* **Your instructions**
When the word "kernelkit" appears in a line of the data below, list that line.

* **Data provided**
********

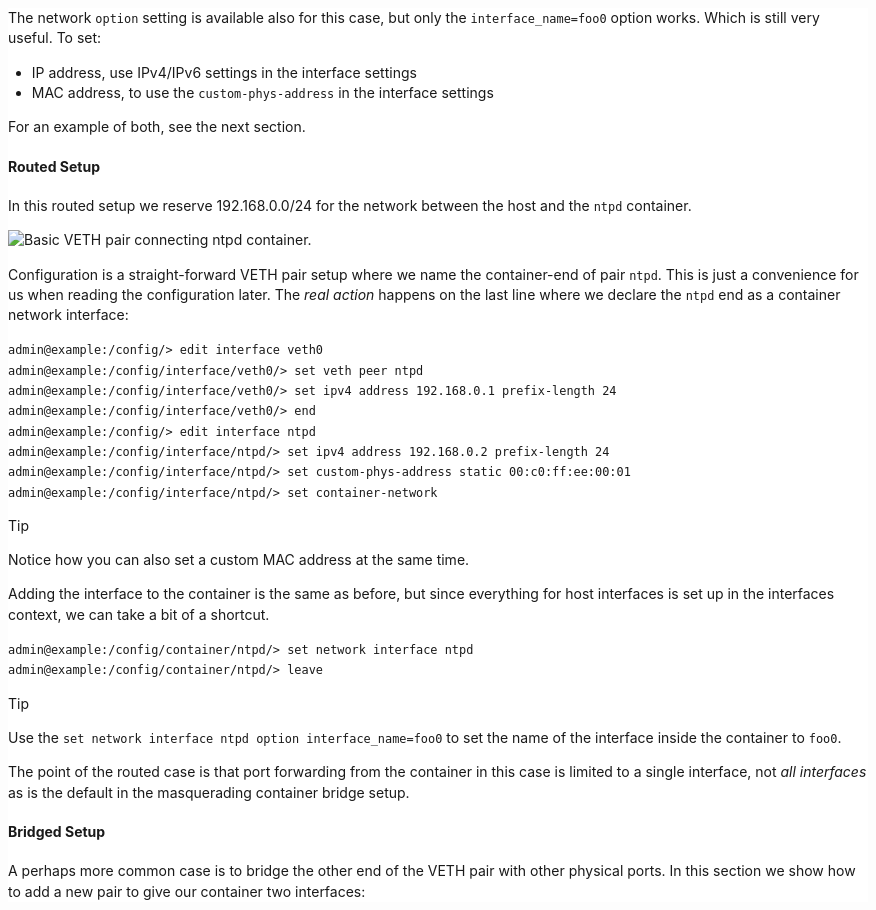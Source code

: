 The network `option` setting is available also for this case, but only
the `interface_name=foo0` option works.  Which is still very useful.  To
set:

 - IP address, use IPv4/IPv6 settings in the interface settings
 - MAC address, to use the `custom-phys-address` in the interface settings

For an example of both, see the next section.

[^3]: Something which the container bridge network type does behind the
    scenes with one end of an automatically created VETH pair.


#### Routed Setup

In this routed setup we reserve 192.168.0.0/24 for the network between
the host and the `ntpd` container.

![Basic VETH pair connecting ntpd container.](img/cni-ntpd-routed.svg)

Configuration is a straight-forward VETH pair setup where we name the
container-end of pair `ntpd`.  This is just a convenience for us when
reading the configuration later.  The *real action* happens on the last
line where we declare the `ntpd` end as a container network interface:

    admin@example:/config/> edit interface veth0
    admin@example:/config/interface/veth0/> set veth peer ntpd
    admin@example:/config/interface/veth0/> set ipv4 address 192.168.0.1 prefix-length 24
    admin@example:/config/interface/veth0/> end
    admin@example:/config/> edit interface ntpd
    admin@example:/config/interface/ntpd/> set ipv4 address 192.168.0.2 prefix-length 24
    admin@example:/config/interface/ntpd/> set custom-phys-address static 00:c0:ff:ee:00:01
    admin@example:/config/interface/ntpd/> set container-network

> [!TIP]
> Notice how you can also set a custom MAC address at the same time.

Adding the interface to the container is the same as before, but since
everything for host interfaces is set up in the interfaces context, we
can take a bit of a shortcut.

    admin@example:/config/container/ntpd/> set network interface ntpd
    admin@example:/config/container/ntpd/> leave

> [!TIP]
> Use the `set network interface ntpd option interface_name=foo0` to set
> the name of the interface inside the container to `foo0`.

The point of the routed case is that port forwarding from the container
in this case is limited to a single interface, not *all interfaces* as
is the default in the masquerading container bridge setup.


#### Bridged Setup

A perhaps more common case is to bridge the other end of the VETH pair
with other physical ports.  In this section we show how to add a new
pair to give our container two interfaces:


[^1]: this does not apply to the admin-exec command `container run`.
[^2]: The `nsenter` program is available from either the util-linux
[0]:      networking.md
[1]:      https://github.com/kernelkit/infix/blob/main/src/confd/yang/infix-containers.yang
[2]:      https://github.com/troglobit/mg
[3]:      https://github.com/opencontainers/image-spec/blob/main/image-layout.md
[4]:      system.md#ssh-authorized-key
[5]:      https://docs.docker.com/build/exporters/oci-docker/
[6]:      https://man7.org/linux/man-pages/man7/capabilities.7.html
[7]:      https://docs.docker.com/build/building/best-practices/
[8]:      https://docs.docker.com/build/building/multi-platform/
[9]:      https://github.com/opencontainers/image-spec/blob/main/image-layout.md
[10]:     https://docs.docker.com/get-started/docker-concepts/building-images/build-tag-and-publish-an-image/#tagging-images
[11]:     https://www.docker.com/blog/multi-arch-images/
[12]:     https://lemariva.com/blog/2018/05/tutorial-docker-on-embedded-systems-raspberry-pi-beagleboard
[13]:     https://sirikon.me/posts/0009-pid-1-bash-script-docker-container.html
[14]:     https://github.com/kernelkit/curiOS/
[15]:     https://github.com/kernelkit/curiOS/blob/2e4748f65e356b2c117f586cd9420d7ba66f79d5/board/system/rootfs/etc/inittab
[tini]:   https://github.com/krallin/tini
[nginx]:  https://hub.docker.com/_/nginx
[podman]: https://podman.io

********

* **Output**
[1]:      https://github.com/kernelkit/infix/blob/main/src/confd/yang/infix-containers.yang
[14]:     https://github.com/kernelkit/curiOS/
[15]:     https://github.com/kernelkit/curiOS/blob/2e4748f65e356b2c117f586cd9420d7ba66f79d5/board/system/rootfs/etc/inittab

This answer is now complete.